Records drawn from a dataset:
□ □ □ □ □ □ □
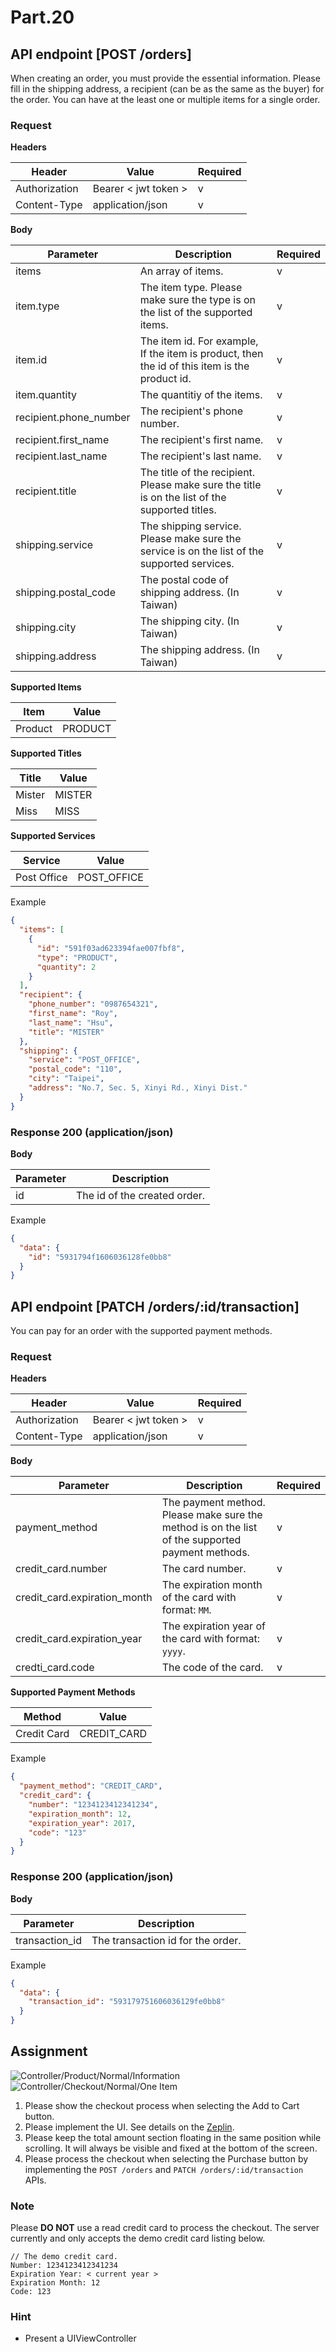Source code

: # Part.20

## API endpoint [POST /orders]

When creating an order, you must provide the essential information.
Please fill in the shipping address, a recipient (can be as the same as the buyer) for the order.
You can have at the least one or multiple items for a single order.

### Request

**Headers**

| Header | Value | Required |
| --- | --- | --- |
| Authorization | Bearer < jwt token > | v |
| Content-Type | application/json | v |

**Body**

| Parameter | Description | Required |
| --- | --- | --- |
| items | An array of items. | v |
| item.type | The item type. Please make sure the type is on the list of the supported items. | v |
| item.id | The item id. For example, If the item is product, then the id of this item is the product id. | v |
| item.quantity | The quantitiy of the items. | v |
| recipient.phone_number | The recipient's phone number. | v |
| recipient.first_name | The recipient's first name. | v |
| recipient.last_name | The recipient's last name. | v |
| recipient.title | The title of the recipient. Please make sure the title is on the list of the supported titles. | v |
| shipping.service | The shipping service. Please make sure the service is on the list of the supported services. | v |
| shipping.postal_code | The postal code of shipping address. (In Taiwan) | v |
| shipping.city | The shipping city. (In Taiwan) | v |
| shipping.address | The shipping address. (In Taiwan) | v |

**Supported Items**

| Item | Value |
| --- | --- |
| Product | PRODUCT |

**Supported Titles**

| Title | Value |
| --- | --- |
| Mister | MISTER |
| Miss | MISS |

**Supported Services**

| Service | Value |
| --- | --- |
| Post Office | POST_OFFICE |

Example

```json
{
  "items": [
    {
      "id": "591f03ad623394fae007fbf8",
      "type": "PRODUCT",
      "quantity": 2
    }
  ],
  "recipient": {
    "phone_number": "0987654321",
    "first_name": "Roy",
    "last_name": "Hsu",
    "title": "MISTER"
  },
  "shipping": {
    "service": "POST_OFFICE",
    "postal_code": "110",
    "city": "Taipei",
    "address": "No.7, Sec. 5, Xinyi Rd., Xinyi Dist."
  }
}
```

### Response 200 (application/json)

**Body**

| Parameter | Description |
| --- | --- |
| id | The id of the created order. |

Example

```json
{
  "data": {
    "id": "5931794f1606036128fe0bb8"
  }
}
```

## API endpoint [PATCH /orders/:id/transaction]

You can pay for an order with the supported payment methods.

### Request

**Headers**

| Header | Value | Required |
| --- | --- | --- |
| Authorization | Bearer < jwt token > | v |
| Content-Type | application/json | v |

**Body**

| Parameter | Description | Required |
| --- | --- | --- |
| payment_method | The payment method. Please make sure the method is on the list of the supported payment methods. | v |
| credit_card.number | The card number. | v |
| credit\_card.expiration\_month | The expiration month of the card with format: `MM`. | v |
| credit\_card.expiration\_year | The expiration year of the card with format: `yyyy`. | v |
| credti_card.code | The code of the card. | v |

**Supported Payment Methods**

| Method | Value |
| --- | --- |
| Credit Card | CREDIT_CARD |

Example

```json
{
  "payment_method": "CREDIT_CARD",
  "credit_card": {
    "number": "1234123412341234",
    "expiration_month": 12,
    "expiration_year": 2017,
    "code": "123"
  }
}
```

### Response 200 (application/json)

**Body**

| Parameter | Description |
| --- | --- |
| transaction_id | The transaction id for the order. |

Example

```json
{
  "data": {
    "transaction_id": "593179751606036129fe0bb8"
  }
}
```

## Assignment

![Controller/Product/Normal/Information](../../../resources/images/controller/product/normal/information.gif)
![Controller/Checkout/Normal/One Item](../../../resources/images/controller/checkout/normal/one-item.gif)

1. Please show the checkout process when selecting the Add to Cart button.
2. Please implement the UI. See details on the [Zeplin](https://zpl.io/bzYXEeG).
3. Please keep the total amount section floating in the same position while scrolling. It will always be visible and fixed at the bottom of the screen.
4. Please process the checkout when selecting the Purchase button by implementing the `POST /orders` and `PATCH /orders/:id/transaction` APIs.

### Note

Please **DO NOT** use a read credit card to process the checkout. The server currently and only accepts the demo credit card listing below.

```
// The demo credit card.
Number: 1234123412341234
Expiration Year: < current year >
Expiration Month: 12
Code: 123
```

### Hint

* Present a UIViewController
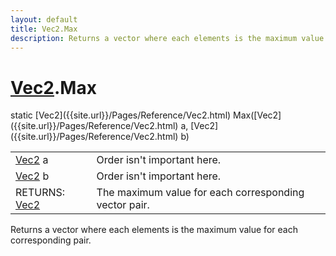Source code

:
 ```yaml
---
layout: default
title: Vec2.Max
description: Returns a vector where each elements is the maximum value for each corresponding pair.
---
```

# [Vec2]({{site.url}}/Pages/Reference/Vec2.html).Max

<div class='signature' markdown='1'>
static [Vec2]({{site.url}}/Pages/Reference/Vec2.html) Max([Vec2]({{site.url}}/Pages/Reference/Vec2.html) a, [Vec2]({{site.url}}/Pages/Reference/Vec2.html) b)
</div>

|  |  |
|--|--|
|[Vec2]({{site.url}}/Pages/Reference/Vec2.html) a|Order isn't important here.|
|[Vec2]({{site.url}}/Pages/Reference/Vec2.html) b|Order isn't important here.|
|RETURNS: [Vec2]({{site.url}}/Pages/Reference/Vec2.html)|The maximum value for each corresponding vector pair.|

Returns a vector where each elements is the maximum
value for each corresponding pair.



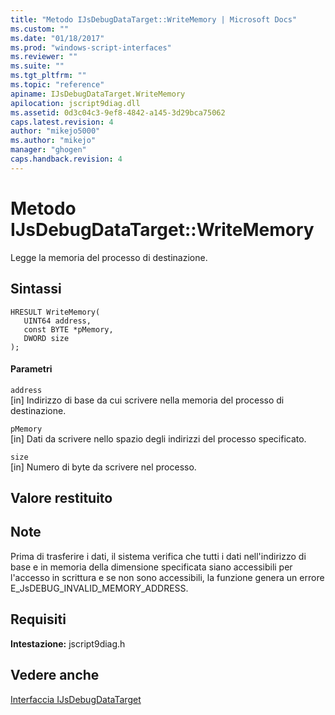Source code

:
 ```yaml
---
title: "Metodo IJsDebugDataTarget::WriteMemory | Microsoft Docs"
ms.custom: ""
ms.date: "01/18/2017"
ms.prod: "windows-script-interfaces"
ms.reviewer: ""
ms.suite: ""
ms.tgt_pltfrm: ""
ms.topic: "reference"
apiname: IJsDebugDataTarget.WriteMemory
apilocation: jscript9diag.dll
ms.assetid: 0d3c04c3-9ef8-4842-a145-3d29bca75062
caps.latest.revision: 4
author: "mikejo5000"
ms.author: "mikejo"
manager: "ghogen"
caps.handback.revision: 4
---
```

# Metodo IJsDebugDataTarget::WriteMemory
Legge la memoria del processo di destinazione.  
  
## Sintassi  
  
```  
HRESULT WriteMemory(  
   UINT64 address,  
   const BYTE *pMemory,  
   DWORD size  
);  
```  
  
#### Parametri  
 `address`  
 \[in\] Indirizzo di base da cui scrivere nella memoria del processo di destinazione.  
  
 `pMemory`  
 \[in\] Dati da scrivere nello spazio degli indirizzi del processo specificato.  
  
 `size`  
 \[in\] Numero di byte da scrivere nel processo.  
  
## Valore restituito  
  
## Note  
 Prima di trasferire i dati, il sistema verifica che tutti i dati nell'indirizzo di base e in memoria della dimensione specificata siano accessibili per l'accesso in scrittura e se non sono accessibili, la funzione genera un errore E\_JsDEBUG\_INVALID\_MEMORY\_ADDRESS.  
  
## Requisiti  
 **Intestazione:** jscript9diag.h  
  
## Vedere anche  
 [Interfaccia IJsDebugDataTarget](../../winscript/reference/ijsdebugdatatarget-interface.md)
□ □ □ □ □ □ □
To do:
From the records given above, reproduce all text exactly and exclude each picture.

Exercise solution:
Source code

: # Part.20

## API endpoint [POST /orders]

When creating an order, you must provide the essential information.
Please fill in the shipping address, a recipient (can be as the same as the buyer) for the order.
You can have at the least one or multiple items for a single order.

### Request

**Headers**

| Header | Value | Required |
| --- | --- | --- |
| Authorization | Bearer < jwt token > | v |
| Content-Type | application/json | v |

**Body**

| Parameter | Description | Required |
| --- | --- | --- |
| items | An array of items. | v |
| item.type | The item type. Please make sure the type is on the list of the supported items. | v |
| item.id | The item id. For example, If the item is product, then the id of this item is the product id. | v |
| item.quantity | The quantitiy of the items. | v |
| recipient.phone_number | The recipient's phone number. | v |
| recipient.first_name | The recipient's first name. | v |
| recipient.last_name | The recipient's last name. | v |
| recipient.title | The title of the recipient. Please make sure the title is on the list of the supported titles. | v |
| shipping.service | The shipping service. Please make sure the service is on the list of the supported services. | v |
| shipping.postal_code | The postal code of shipping address. (In Taiwan) | v |
| shipping.city | The shipping city. (In Taiwan) | v |
| shipping.address | The shipping address. (In Taiwan) | v |

**Supported Items**

| Item | Value |
| --- | --- |
| Product | PRODUCT |

**Supported Titles**

| Title | Value |
| --- | --- |
| Mister | MISTER |
| Miss | MISS |

**Supported Services**

| Service | Value |
| --- | --- |
| Post Office | POST_OFFICE |

Example

```json
{
  "items": [
    {
      "id": "591f03ad623394fae007fbf8",
      "type": "PRODUCT",
      "quantity": 2
    }
  ],
  "recipient": {
    "phone_number": "0987654321",
    "first_name": "Roy",
    "last_name": "Hsu",
    "title": "MISTER"
  },
  "shipping": {
    "service": "POST_OFFICE",
    "postal_code": "110",
    "city": "Taipei",
    "address": "No.7, Sec. 5, Xinyi Rd., Xinyi Dist."
  }
}
```

### Response 200 (application/json)

**Body**

| Parameter | Description |
| --- | --- |
| id | The id of the created order. |

Example

```json
{
  "data": {
    "id": "5931794f1606036128fe0bb8"
  }
}
```

## API endpoint [PATCH /orders/:id/transaction]

You can pay for an order with the supported payment methods.

### Request

**Headers**

| Header | Value | Required |
| --- | --- | --- |
| Authorization | Bearer < jwt token > | v |
| Content-Type | application/json | v |

**Body**

| Parameter | Description | Required |
| --- | --- | --- |
| payment_method | The payment method. Please make sure the method is on the list of the supported payment methods. | v |
| credit_card.number | The card number. | v |
| credit\_card.expiration\_month | The expiration month of the card with format: `MM`. | v |
| credit\_card.expiration\_year | The expiration year of the card with format: `yyyy`. | v |
| credti_card.code | The code of the card. | v |

**Supported Payment Methods**

| Method | Value |
| --- | --- |
| Credit Card | CREDIT_CARD |

Example

```json
{
  "payment_method": "CREDIT_CARD",
  "credit_card": {
    "number": "1234123412341234",
    "expiration_month": 12,
    "expiration_year": 2017,
    "code": "123"
  }
}
```

### Response 200 (application/json)

**Body**

| Parameter | Description |
| --- | --- |
| transaction_id | The transaction id for the order. |

Example

```json
{
  "data": {
    "transaction_id": "593179751606036129fe0bb8"
  }
}
```

## Assignment

![Controller/Product/Normal/Information](../../../resources/images/controller/product/normal/information.gif)
![Controller/Checkout/Normal/One Item](../../../resources/images/controller/checkout/normal/one-item.gif)

1. Please show the checkout process when selecting the Add to Cart button.
2. Please implement the UI. See details on the [Zeplin](https://zpl.io/bzYXEeG).
3. Please keep the total amount section floating in the same position while scrolling. It will always be visible and fixed at the bottom of the screen.
4. Please process the checkout when selecting the Purchase button by implementing the `POST /orders` and `PATCH /orders/:id/transaction` APIs.

### Note

Please **DO NOT** use a read credit card to process the checkout. The server currently and only accepts the demo credit card listing below.

```
// The demo credit card.
Number: 1234123412341234
Expiration Year: < current year >
Expiration Month: 12
Code: 123
```

### Hint

* Present a UIViewController
Source code

:
 ```yaml
---
layout: default
title: Vec2.Max
description: Returns a vector where each elements is the maximum value for each corresponding pair.
---
```

# [Vec2]({{site.url}}/Pages/Reference/Vec2.html).Max

<div class='signature' markdown='1'>
static [Vec2]({{site.url}}/Pages/Reference/Vec2.html) Max([Vec2]({{site.url}}/Pages/Reference/Vec2.html) a, [Vec2]({{site.url}}/Pages/Reference/Vec2.html) b)
</div>

|  |  |
|--|--|
|[Vec2]({{site.url}}/Pages/Reference/Vec2.html) a|Order isn't important here.|
|[Vec2]({{site.url}}/Pages/Reference/Vec2.html) b|Order isn't important here.|
|RETURNS: [Vec2]({{site.url}}/Pages/Reference/Vec2.html)|The maximum value for each corresponding vector pair.|

Returns a vector where each elements is the maximum
value for each corresponding pair.



Source code

:
 ```yaml
---
title: "Metodo IJsDebugDataTarget::WriteMemory | Microsoft Docs"
ms.custom: ""
ms.date: "01/18/2017"
ms.prod: "windows-script-interfaces"
ms.reviewer: ""
ms.suite: ""
ms.tgt_pltfrm: ""
ms.topic: "reference"
apiname: IJsDebugDataTarget.WriteMemory
apilocation: jscript9diag.dll
ms.assetid: 0d3c04c3-9ef8-4842-a145-3d29bca75062
caps.latest.revision: 4
author: "mikejo5000"
ms.author: "mikejo"
manager: "ghogen"
caps.handback.revision: 4
---
```

# Metodo IJsDebugDataTarget::WriteMemory
Legge la memoria del processo di destinazione.  
  
## Sintassi  
  
```  
HRESULT WriteMemory(  
   UINT64 address,  
   const BYTE *pMemory,  
   DWORD size  
);  
```  
  
#### Parametri  
 `address`  
 \[in\] Indirizzo di base da cui scrivere nella memoria del processo di destinazione.  
  
 `pMemory`  
 \[in\] Dati da scrivere nello spazio degli indirizzi del processo specificato.  
  
 `size`  
 \[in\] Numero di byte da scrivere nel processo.  
  
## Valore restituito  
  
## Note  
 Prima di trasferire i dati, il sistema verifica che tutti i dati nell'indirizzo di base e in memoria della dimensione specificata siano accessibili per l'accesso in scrittura e se non sono accessibili, la funzione genera un errore E\_JsDEBUG\_INVALID\_MEMORY\_ADDRESS.  
  
## Requisiti  
 **Intestazione:** jscript9diag.h  
  
## Vedere anche  
 [Interfaccia IJsDebugDataTarget](../../winscript/reference/ijsdebugdatatarget-interface.md)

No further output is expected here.